Ukrainian officials said a Kh-22 missile fired by a Russian bomber hit a crowded shopping mall in the central city of Kremenchuk on Monday, killing at least 19 people.
Russia said the missile had struck a store of Western-supplied weapons next to the mall, causing it to catch fire.
The Pentagon formalized the announcement and said the latest round of security assistance also included additional ammunition for High Mobility Artillery Rocket Systems (HIMARS).
The counter artillery radars being sent are the Raytheon-Technologies AN/TPQ-37 systems, a senior defense official told reporters.
This is the first time these systems are being sent to Ukraine which have about triple the effective range of the previously sent AN/TPQ-36 systems.
The aid is meant to bolster Ukraine as it confronts heavy pounding by Russian artillery.
Russia increased its campaign of long-range missile attacks on Ukrainian cities has come as its forces have ground out success on the battlefield in the east, with a relentless assault to try to force Kyiv to cede two provinces to separatists.
Including the latest rounds of assistance, the United States has now committed approximately $6.9 billion since Russian forces rolled into Ukraine on Feb. 24 and brought full-scale war back to Europe.
Last month, Russian President Vladimir Putin warned that Moscow will deploy its newly tested Sarmat intercontinental ballistic missiles (ICBM) by the end of 2022.

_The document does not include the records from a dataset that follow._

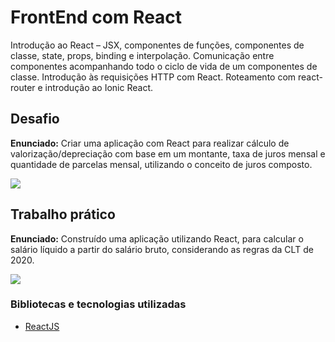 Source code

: # FrontEnd com React

Introdução ao React – JSX, componentes de funções, componentes de classe, state, props, binding e interpolação. Comunicação entre componentes acompanhando todo o ciclo de vida de um componentes de classe. Introdução às requisições HTTP com React. Roteamento com react-router e introdução ao Ionic React.

## Desafio

**Enunciado:** Criar uma aplicação com React para realizar cálculo de valorização/depreciação com base em um montante, taxa de juros mensal e quantidade de parcelas mensal, utilizando o conceito de juros composto.

![](https://github.com/mauricio-viana/bootcamp-fullstack/blob/master/modulo3/images/create-react-app.gif?raw=true)

## Trabalho prático

**Enunciado:** Construído uma aplicação utilizando React, para calcular o salário líquido a partir do salário bruto, considerando as regras da CLT de 2020.

![](https://github.com/mauricio-viana/bootcamp-fullstack/blob/master/modulo3/images/react-salary.gif?raw=true)

### Bibliotecas e tecnologias utilizadas

- [ReactJS](https://reactjs.org/)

“It is planned that by the end of the year, the first such complex will be on combat duty,” Putin told the graduates, referring to the Russian-developed ICBMs that are capable of carrying 10 or more nuclear warheads and decoys.
Russia successfully tested the missile in April, unnerving some observers at a time of heightened tensions that has again raised the prospect of nuclear confrontation with the West.
The deployment will come as part of a larger build-up of Russia’s military, Putin said, adding that troops have already begun to receive S-500 air defence and missile defence systems “that have no match in the world.”